(Data entries)
——
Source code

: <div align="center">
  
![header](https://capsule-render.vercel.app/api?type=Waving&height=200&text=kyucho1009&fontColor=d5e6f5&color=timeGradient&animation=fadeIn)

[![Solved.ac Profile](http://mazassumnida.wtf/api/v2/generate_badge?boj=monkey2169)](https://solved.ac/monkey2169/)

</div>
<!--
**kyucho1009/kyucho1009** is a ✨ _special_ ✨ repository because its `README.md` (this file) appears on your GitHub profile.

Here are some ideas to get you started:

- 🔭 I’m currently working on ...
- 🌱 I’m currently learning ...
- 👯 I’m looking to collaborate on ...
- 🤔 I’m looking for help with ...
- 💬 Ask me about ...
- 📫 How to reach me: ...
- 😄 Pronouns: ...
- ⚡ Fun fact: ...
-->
——
**What you are asked to do**
Please transcribe exactly the line containing "- 🔭 I’m currently working on ..." and every line after it through the end of the records, and nothing else.

**Result**
- 🔭 I’m currently working on ...
- 🌱 I’m currently learning ...
- 👯 I’m looking to collaborate on ...
- 🤔 I’m looking for help with ...
- 💬 Ask me about ...
- 📫 How to reach me: ...
- 😄 Pronouns: ...
- ⚡ Fun fact: ...
-->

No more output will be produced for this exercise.